**TASK BRIEF:** For this exercise, return all the data word for word, with images left out.

**INPUT RECORDS:**

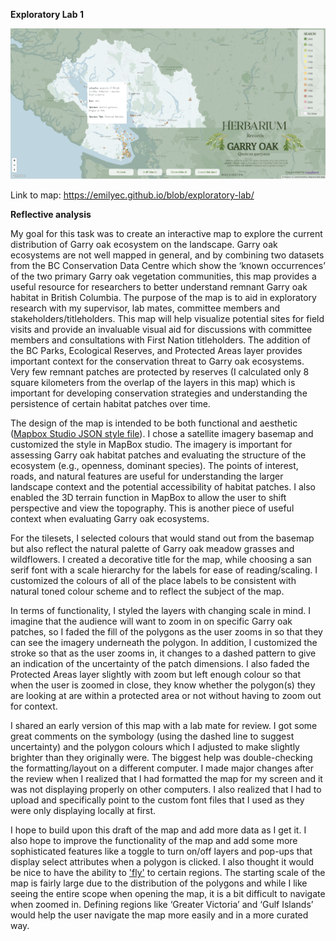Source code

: <b>Exploratory Lab 1</b>

![alt text](https://github.com/emilyec/exploratory-lab-2/blob/969d1c3b89991fdb0ee3973f5ae679c581035bbb/screenshot.PNG "Screenshot")

Link to map: https://emilyec.github.io/blob/exploratory-lab/

<b>Reflective analysis</b>

My goal for this task was to create an interactive map to explore the current distribution of Garry oak ecosystem on the landscape. Garry oak ecosystems are not well mapped in general, and by combining two datasets from the BC Conservation Data Centre which show the ‘known occurrences’ of the two primary Garry oak vegetation communities, this map provides a useful resource for researchers to better understand remnant Garry oak habitat in British Columbia.
The purpose of the map is to aid in exploratory research with my supervisor, lab mates, committee members and stakeholders/titleholders. This map will help visualize potential sites for field visits and provide an invaluable visual aid for discussions with committee members and consultations with First Nation titleholders. The addition of the BC Parks, Ecological Reserves, and Protected Areas layer provides important context for the conservation threat to Garry oak ecosystems. Very few remnant patches are protected by reserves (I calculated only 8 square kilometers from the overlap of the layers in this map) which is important for developing conservation strategies and understanding the persistence of certain habitat patches over time.

The design of the map is intended to be both functional and aesthetic (<a href="https://github.com/emilyec/exploratory-lab/blob/6ffab5e2f115196b0acb7a16b5ebcdd25eeea22c/style.json">Mapbox Studio JSON style file</a>). I chose a satellite imagery basemap and customized the style in MapBox studio. The imagery is important for assessing Garry oak habitat patches and evaluating the structure of the ecosystem (e.g., openness, dominant species). The points of interest, roads, and natural features are useful for understanding the larger landscape context and the potential accessibility of habitat patches. I also enabled the 3D terrain function in MapBox to allow the user to shift perspective and view the topography. This is another piece of useful context when evaluating Garry oak ecosystems.

For the tilesets, I selected colours that would stand out from the basemap but also reflect the natural palette of Garry oak meadow grasses and wildflowers. I created a decorative title for the map, while choosing a san serif font with a scale hierarchy for the labels for ease of reading/scaling.  I customized the colours of all of the place labels to be consistent with natural toned colour scheme and to reflect the subject of the map. 

In terms of functionality, I styled the layers with changing scale in mind. I imagine that the audience will want to zoom in on specific Garry oak patches, so I faded the fill of the polygons as the user zooms in so that they can see the imagery underneath the polygon. In addition, I customized the stroke so that as the user zooms in, it changes to a dashed pattern to give an indication of the uncertainty of the patch dimensions. I also faded the Protected Areas layer slightly with zoom but left enough colour so that when the user is zoomed in close, they know whether the polygon(s) they are looking at are within a protected area or not without having to zoom out for context.

I shared an early version of this map with a lab mate for review. I got some great comments on the symbology (using the dashed line to suggest uncertainty) and the polygon colours which I adjusted to make slightly brighter than they originally were. The biggest help was double-checking the formatting/layout on a different computer. I made major changes after the review when I realized that I had formatted the map for my screen and it was not displaying properly on other computers. I also realized that I had to upload and specifically point to the custom font files that I used as they were only displaying locally at first.

I hope to build upon this draft of the map and add more data as I get it. I also hope to improve the functionality of the map and add some more sophisticated features like a toggle to turn on/off layers and pop-ups that display select attributes when a polygon is clicked. I also thought it would be nice to have the ability to <a href="https://docs.mapbox.com/mapbox-gl-js/example/flyto/" target="_blank">'fly'</a> to certain regions. The starting scale of the map is fairly large due to the distribution of the polygons and while I like seeing the entire scope when opening the map, it is a bit difficult to navigate when zoomed in. Defining regions like ‘Greater Victoria’ and ‘Gulf Islands’ would help the user navigate the map more easily and in a more curated way.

**EXERCISE RESULT:**
Source code

: <b>Exploratory Lab 1</b>

![alt text](https://github.com/emilyec/exploratory-lab-2/blob/969d1c3b89991fdb0ee3973f5ae679c581035bbb/screenshot.PNG "Screenshot")

Link to map: https://emilyec.github.io/blob/exploratory-lab/

<b>Reflective analysis</b>

My goal for this task was to create an interactive map to explore the current distribution of Garry oak ecosystem on the landscape. Garry oak ecosystems are not well mapped in general, and by combining two datasets from the BC Conservation Data Centre which show the ‘known occurrences’ of the two primary Garry oak vegetation communities, this map provides a useful resource for researchers to better understand remnant Garry oak habitat in British Columbia.
The purpose of the map is to aid in exploratory research with my supervisor, lab mates, committee members and stakeholders/titleholders. This map will help visualize potential sites for field visits and provide an invaluable visual aid for discussions with committee members and consultations with First Nation titleholders. The addition of the BC Parks, Ecological Reserves, and Protected Areas layer provides important context for the conservation threat to Garry oak ecosystems. Very few remnant patches are protected by reserves (I calculated only 8 square kilometers from the overlap of the layers in this map) which is important for developing conservation strategies and understanding the persistence of certain habitat patches over time.

The design of the map is intended to be both functional and aesthetic (<a href="https://github.com/emilyec/exploratory-lab/blob/6ffab5e2f115196b0acb7a16b5ebcdd25eeea22c/style.json">Mapbox Studio JSON style file</a>). I chose a satellite imagery basemap and customized the style in MapBox studio. The imagery is important for assessing Garry oak habitat patches and evaluating the structure of the ecosystem (e.g., openness, dominant species). The points of interest, roads, and natural features are useful for understanding the larger landscape context and the potential accessibility of habitat patches. I also enabled the 3D terrain function in MapBox to allow the user to shift perspective and view the topography. This is another piece of useful context when evaluating Garry oak ecosystems.

For the tilesets, I selected colours that would stand out from the basemap but also reflect the natural palette of Garry oak meadow grasses and wildflowers. I created a decorative title for the map, while choosing a san serif font with a scale hierarchy for the labels for ease of reading/scaling.  I customized the colours of all of the place labels to be consistent with natural toned colour scheme and to reflect the subject of the map. 

In terms of functionality, I styled the layers with changing scale in mind. I imagine that the audience will want to zoom in on specific Garry oak patches, so I faded the fill of the polygons as the user zooms in so that they can see the imagery underneath the polygon. In addition, I customized the stroke so that as the user zooms in, it changes to a dashed pattern to give an indication of the uncertainty of the patch dimensions. I also faded the Protected Areas layer slightly with zoom but left enough colour so that when the user is zoomed in close, they know whether the polygon(s) they are looking at are within a protected area or not without having to zoom out for context.

I shared an early version of this map with a lab mate for review. I got some great comments on the symbology (using the dashed line to suggest uncertainty) and the polygon colours which I adjusted to make slightly brighter than they originally were. The biggest help was double-checking the formatting/layout on a different computer. I made major changes after the review when I realized that I had formatted the map for my screen and it was not displaying properly on other computers. I also realized that I had to upload and specifically point to the custom font files that I used as they were only displaying locally at first.

I hope to build upon this draft of the map and add more data as I get it. I also hope to improve the functionality of the map and add some more sophisticated features like a toggle to turn on/off layers and pop-ups that display select attributes when a polygon is clicked. I also thought it would be nice to have the ability to <a href="https://docs.mapbox.com/mapbox-gl-js/example/flyto/" target="_blank">'fly'</a> to certain regions. The starting scale of the map is fairly large due to the distribution of the polygons and while I like seeing the entire scope when opening the map, it is a bit difficult to navigate when zoomed in. Defining regions like ‘Greater Victoria’ and ‘Gulf Islands’ would help the user navigate the map more easily and in a more curated way.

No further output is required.